The paper, 'Religion and peace processes: a conceptualization', challenges the common view that religion is an obstacle to peace between divided communities, or a cause of the problem.

"If not portrayed as a benign irrelevance, religion is depicted as a malign force," says the paper, written by the University of Aberdeen's Professor John Brewer and Dr Francis Teeney, and Dr Gareth Higgins of Duke University.

They say that some social scientists believe that religion "provokes governments, ethno-religious groups and various warlords to believe God is on their side in war." Examples where churches have not helped include the Dutch Reform Church, which supported apartheid in South Africa.

But the paper gives a 'less well documented' list of occasions when religion has helped to solve conflicts. This includes Poland, where the Catholic Church supported the end of communism; the support for human rights in Guatemala, El Salvador and Nicaragua by the Catholic Church; and the working together of Catholic and Protestant churches in Sierra Leone.

Professor John BrewerThe authors identify the ways in which religious groups are most helpful. One is by producing new ideas on how to solve conflict in society. Another is by acting as inspirational role models by putting into practice within their own organisations their ideals of being non-racists and non-sectarian.

"The churches' role in peace processes helps garner, in individuals and groups, the virtues of trust, tolerance and community," says the study.
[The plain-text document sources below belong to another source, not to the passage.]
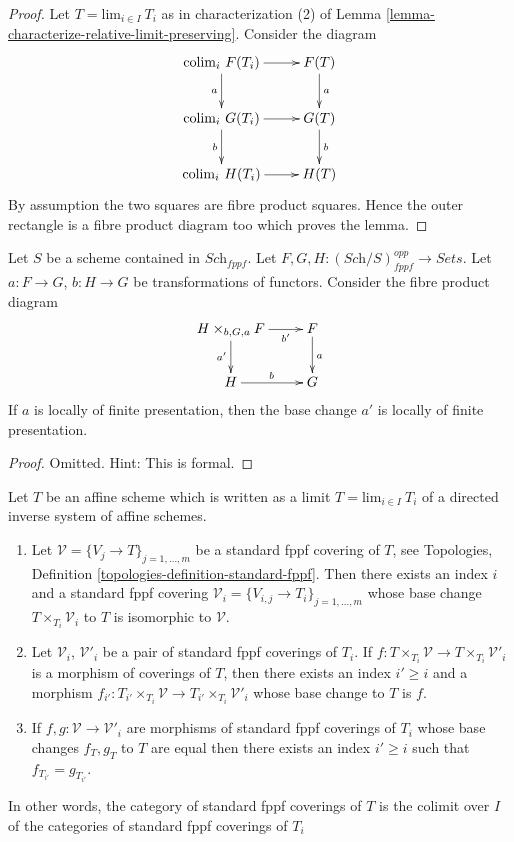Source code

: \begin{proof}
Let $T = \text{lim}_{i \in I}\ T_i$ as in characterization (2) of
Lemma \ref{lemma-characterize-relative-limit-preserving}.
Consider the diagram
$$
\xymatrix{
\text{colim}_i\ F(T_i) \ar[r] \ar[d]_a & F(T) \ar[d]^a \\
\text{colim}_i\ G(T_i) \ar[r] \ar[d]_b & G(T) \ar[d]^b \\
\text{colim}_i\ H(T_i) \ar[r] & H(T)
}
$$
By assumption the two squares are fibre product squares. Hence the
outer rectangle is a fibre product diagram too which proves the lemma.
\end{proof}

\begin{lemma}
\label{lemma-base-change-locally-finite-presentation}
Let $S$ be a scheme contained in $\textit{Sch}_{fppf}$.
Let $F, G, H : (\textit{Sch}/S)_{fppf}^{opp} \to \textit{Sets}$.
Let $a : F \to G$, $b : H \to G$ be transformations of functors.
Consider the fibre product diagram
$$
\xymatrix{
H \times_{b, G, a} F \ar[r]_-{b'} \ar[d]_{a'} & F \ar[d]^a \\
H \ar[r]^b & G
}
$$
If $a$ is locally of finite presentation, then the base change $a'$ is
locally of finite presentation.
\end{lemma}

\begin{proof}
Omitted. Hint: This is formal.
\end{proof}

\begin{lemma}
\label{lemma-limit-fppf-topology}
Let $T$ be an affine scheme which is written as a limit
$T = \text{lim}_{i \in I}\ T_i$ of a directed inverse system of affine schemes.
\begin{enumerate}
\item Let $\mathcal{V} = \{V_j \to T\}_{j = 1, \ldots, m}$ be a standard fppf
covering of $T$, see
Topologies, Definition \ref{topologies-definition-standard-fppf}.
Then there exists an index $i$ and a standard fppf covering
$\mathcal{V}_i = \{V_{i, j} \to T_i\}_{j = 1, \ldots, m}$
whose base change $T \times_{T_i} \mathcal{V}_i$ to $T$
is isomorphic to $\mathcal{V}$.
\item Let $\mathcal{V}_i$, $\mathcal{V}'_i$ be a pair of standard
fppf coverings of $T_i$. If
$f : T \times_{T_i} \mathcal{V} \to T \times_{T_i} \mathcal{V}'_i$ is
a morphism of coverings of $T$, then there exists an index
$i' \geq i$ and a morphism
$f_{i'} : T_{i'} \times_{T_i} \mathcal{V} \to
T_{i'} \times_{T_i} \mathcal{V}'_i$
whose base change to $T$ is $f$.
\item If
$f, g : \mathcal{V} \to \mathcal{V}'_i$
are morphisms of standard fppf coverings of $T_i$ whose
base changes $f_T, g_T$ to $T$ are equal then there exists an
index $i' \geq i$ such that $f_{T_{i'}} = g_{T_{i'}}$.
\end{enumerate}
In other words, the category of standard fppf coverings of $T$ is
the colimit over $I$ of the categories of standard fppf coverings of $T_i$
\end{lemma}

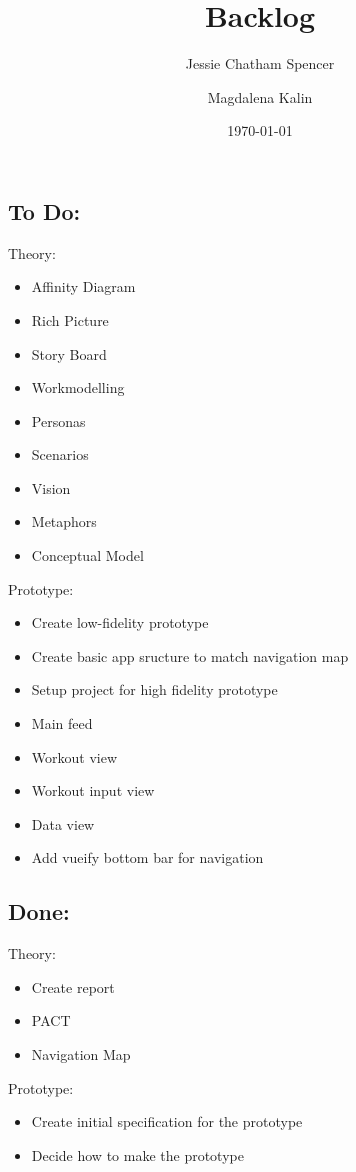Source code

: \documentclass{article}
\title{Backlog}
\author{Jessie Chatham Spencer \and Magdalena Kalin}
\date{\today}
\begin{document}
\maketitle
\subsection*{To Do:}
Theory:
\begin{itemize}
\item Affinity Diagram
\item Rich Picture
\item Story Board
\item Workmodelling
\item Personas
\item Scenarios
\item Vision
\item Metaphors
\item Conceptual Model
\end{itemize}
Prototype:
\begin{itemize}
\item Create low-fidelity prototype
\item Create basic app sructure to match navigation map
\item Setup project for high fidelity prototype
\item Main feed
\item Workout view
\item Workout input view
\item Data view
\item Add vueify bottom bar for navigation
\end{itemize}


\subsection*{Done:}
Theory:
\begin{itemize}
\item Create report
\item PACT 
\item Navigation Map
\end{itemize}
Prototype:
\begin{itemize}
\item Create initial specification for the prototype
\item Decide how to make the prototype
\end{itemize}
\end{document}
"Some of them think about what for many others (including some other churches) is still unthinkable – non-racialism, non-sectarianism, the ending of repression, political and socio-economic reform, the fall of communism and the like.

"Churches are more effective in doing this when they are part of a general coalition of civil society groups that envision the future, much as in South Africa, where Anglican and Catholic churches were part of a general anti-apartheid alliance, but they occasionally either lead the opposition, such as in Burma, or co-ordinate it, as in Poland."

Sometimes it is unorthodox religious groups, working outside the established conservative church hierarchies, which come up with new ideas for solving problems. One example is in Nicaragua, where local Catholic churches were more sympathetic to revolutionary parties than was the Catholic hierarchy.

In Northern Ireland, the ecumenical churches developed ideas about non-sectarianism and inter-faith dialogue that drew the divided country together in advance of formal political talks, which the churches did not take part in.

The paper argues that religious organisations are more effective when they are seen as neutral or are outside dominant majority religions, one example being the Methodist Church, which was active in peace work in Northern Ireland.

"Minority status can place them outside the mainstream, leading to feelings of strangeness from the majority and to empathy with other minorities, or of being in a similar position to the victims of communal violence.

"It can lead to feelings of marginality and thus to extra efforts to make a difference in the peace process in compensation for what is otherwise a low profile or even relative neglect."

The paper addds that religion on its own cannot solve civil conflict. "On its own, religion achieves less. We dispute that religion alone is capable of delivering peace."

The research was funded by the Economic and Social Research Council.